The price of casings
There are many reasons why the price of boerewors have skyrocketed. Increased animal feed prices play a huge role, but so does another factor that most people don’t even think about: casings. (For the people at the back of the class, sausage casing, also known as sausage skin or simply casing, is the material that encloses the filling of a sausage.)
Casings have a significant influence on boerewors prices, contributing up to 7% of the shelf price.
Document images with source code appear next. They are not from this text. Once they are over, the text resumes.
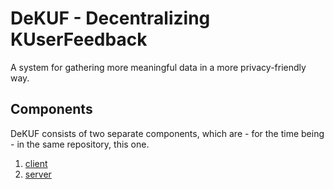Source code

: # DeKUF - Decentralizing KUserFeedback

A system for gathering more meaningful data in a more privacy-friendly way.

## Components

DeKUF consists of two separate components, which are - for the time being - in
the same repository, this one.

1. [client](client)
2. [server](server)
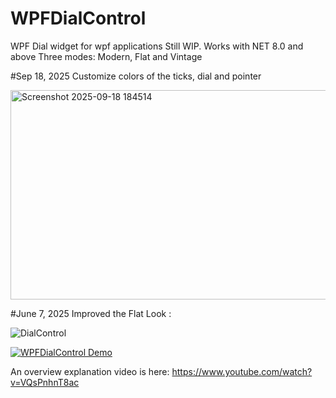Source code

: # WPFDialControl
WPF Dial widget for wpf applications
Still WIP. Works with NET 8.0 and above
Three modes: Modern, Flat and Vintage

#Sep 18, 2025
Customize colors of the ticks, dial and pointer

<img width="886" height="335" alt="Screenshot 2025-09-18 184514" src="https://github.com/user-attachments/assets/fc460237-53ab-4166-8795-9c5adca8d3f5" />

#June 7, 2025
Improved the Flat Look :


![DialControl](https://github.com/user-attachments/assets/802b8dd2-c8e0-46c9-9822-a6e8f0c39c1d)

[![WPFDialControl Demo](https://i9.ytimg.com/vi/hommN9eepbg/mqdefault.jpg?sqp=COTNuLQG-oaymwEmCMACELQB8quKqQMa8AEB-AHUBoACwgOKAgwIABABGGQgZChkMA8=&rs=AOn4CLD2xv6VvvBFRmFoI_NIvql2vHpdNA)](https://www.youtube.com/watch?v=hommN9eepbg "WPFDialControl demo")

An overview explanation video is here:
https://www.youtube.com/watch?v=VQsPnhnT8ac
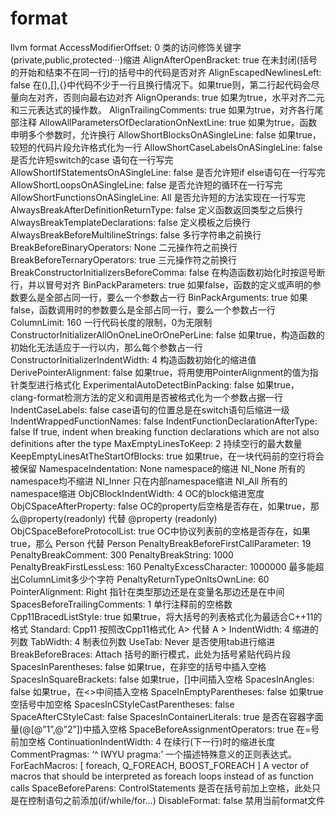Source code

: # format
llvm format
AccessModifierOffset: 0
类的访问修饰关键字(private,public,protected···)缩进
AlignAfterOpenBracket: true
在未封闭(括号的开始和结束不在同一行)的括号中的代码是否对齐
AlignEscapedNewlinesLeft: false
在(),[],{}中代码不少于一行且换行情况下。如果true则，第二行起代码会尽量向左对齐，否则向最右边对齐
AlignOperands: true
如果为true，水平对齐二元和三元表达式的操作数。
AlignTrailingComments: true
如果为true，对齐各行尾部注释
AllowAllParametersOfDeclarationOnNextLine: true
如果为true，函数申明多个参数时，允许换行
AllowShortBlocksOnASingleLine: false
如果true，较短的代码片段允许格式化为一行
AllowShortCaseLabelsOnASingleLine: false
是否允许短switch的case 语句在一行写完
AllowShortIfStatementsOnASingleLine: false
是否允许短if else语句在一行写完
AllowShortLoopsOnASingleLine: false
是否允许短的循环在一行写完
AllowShortFunctionsOnASingleLine: All
是否允许短的方法实现在一行写完
AlwaysBreakAfterDefinitionReturnType: false
定义函数返回类型之后换行
AlwaysBreakTemplateDeclarations: false
定义模板之后换行
AlwaysBreakBeforeMultilineStrings: false
多行字符串之前换行
BreakBeforeBinaryOperators: None
二元操作符之前换行
BreakBeforeTernaryOperators: true
三元操作符之前换行
BreakConstructorInitializersBeforeComma: false
在构造函数初始化时按逗号断行，并以冒号对齐
BinPackParameters: true
如果false，函数的定义或声明的参数要么是全部占同一行，要么一个参数占一行
BinPackArguments: true
如果false，函数调用时的参数要么是全部占同一行，要么一个参数占一行
ColumnLimit: 160
一行代码长度的限制，0为无限制
ConstructorInitializerAllOnOneLineOrOnePerLine: false
如果true，构造函数的初始化无法适应于一行以内，那么每个参数占一行
ConstructorInitializerIndentWidth: 4
构造函数初始化的缩进值
DerivePointerAlignment: false
如果true，将用使用PointerAlignment的值为指针类型进行格式化
ExperimentalAutoDetectBinPacking: false
如果true，clang-format检测方法的定义和调用是否被格式化为一个参数占据一行
IndentCaseLabels: false
case语句的位置总是在switch语句后缩进一级
IndentWrappedFunctionNames: false
IndentFunctionDeclarationAfterType: false
If true, indent when breaking function declarations which are not also definitions after the type
MaxEmptyLinesToKeep: 2
持续空行的最大数量
KeepEmptyLinesAtTheStartOfBlocks: true
如果true，在一块代码前的空行将会被保留
NamespaceIndentation: None
namespace的缩进
NI_None 所有的namespace均不缩进
NI_Inner 只在内部namespace缩进
NI_All 所有的namespace缩进
ObjCBlockIndentWidth: 4
OC的block缩进宽度
ObjCSpaceAfterProperty: false
OC的property后空格是否存在，如果true，那么@property(readonly) 代替 @property (readonly)
ObjCSpaceBeforeProtocolList: true
OC中协议列表前的空格是否存在，如果true，那么 Person 代替 Person
PenaltyBreakBeforeFirstCallParameter: 19
PenaltyBreakComment: 300
PenaltyBreakString: 1000
PenaltyBreakFirstLessLess: 160
PenaltyExcessCharacter: 1000000
最多能超出ColumnLimit多少个字符
PenaltyReturnTypeOnItsOwnLine: 60
PointerAlignment: Right
指针在类型那边还是在变量名那边还是在中间
SpacesBeforeTrailingComments: 1
单行注释前的空格数
Cpp11BracedListStyle: true
如果true，将大括号的列表格式化为最适合C++11的格式
Standard: Cpp11
按照改Cpp11格式化 A> 代替 A >
IndentWidth: 4
缩进的列数
TabWidth: 4
制表位列数
UseTab: Never
是否使用tab进行缩进
BreakBeforeBraces: Attach
括号的断行模式，此处为括号紧贴代码片段
SpacesInParentheses: false
如果true，在非空的括号中插入空格
SpacesInSquareBrackets: false
如果true，[]中间插入空格
SpacesInAngles: false
如果true，在<>中间插入空格
SpaceInEmptyParentheses: false
如果true 空括号中加空格
SpacesInCStyleCastParentheses: false
SpaceAfterCStyleCast: false
SpacesInContainerLiterals: true
是否在容器字面量(@[@”1”,@”2”])中插入空格
SpaceBeforeAssignmentOperators: true
在=号前加空格
ContinuationIndentWidth: 4
在续行(下一行)时的缩进长度
CommentPragmas: ‘^ IWYU pragma:’
一个描述特殊意义的正则表达式。
ForEachMacros: [ foreach, Q_FOREACH, BOOST_FOREACH ]
A vector of macros that should be interpreted as foreach loops instead of as function calls
SpaceBeforeParens: ControlStatements
是否在括号前加上空格，此处只是在控制语句之前添加(if/while/for…)
DisableFormat: false
禁用当前format文件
Interestingly, Nothnagel says, consumers in Gauteng seem to prefer a thicker boerewors, made with pork casings, while shoppers in the Western Cape more readily pick up a thin boerewors made with sheep’s casings.
And there’s a slight shortage of sheep’s casings… Leading manufacturers furthermore look for good quality casings with a consistent thickness, good length and without visible veins – and pay accordingly.
Adding the cost of maintaining mincing and hydraulic stuffing equipment, more intensive labour, and VAT, further explains the price. “Good quality boerewors isn’t cheap,” says Nothnagel.
3 top tips for Food For Mzansi readers
Avoid buying at the end of the month: Nothnagel says meat prices fluctuate so much, that meat is more expensive when demand is high, even when it’s simply the week after pay day. Shopping for meat in the middle of the month could save you some money.
Buy and freeze for Christmas: If you can afford it, start stocking up on festive-season meat now as prices are expected to rise even more towards the end of the year.
If it doesn’t say “boerewors”, it’s not: If you want bang for your buck, it may be worth buying true boerewors after all. Even if a well-known prefix like “Grabouw”, “Rooikrans”, “Oukrans” or something similar is used, if the label only says “wors” and doesn’t expressly state the word “boerewors”, the meat content is allowed to dip to 75%, leaving room for fillers like soya.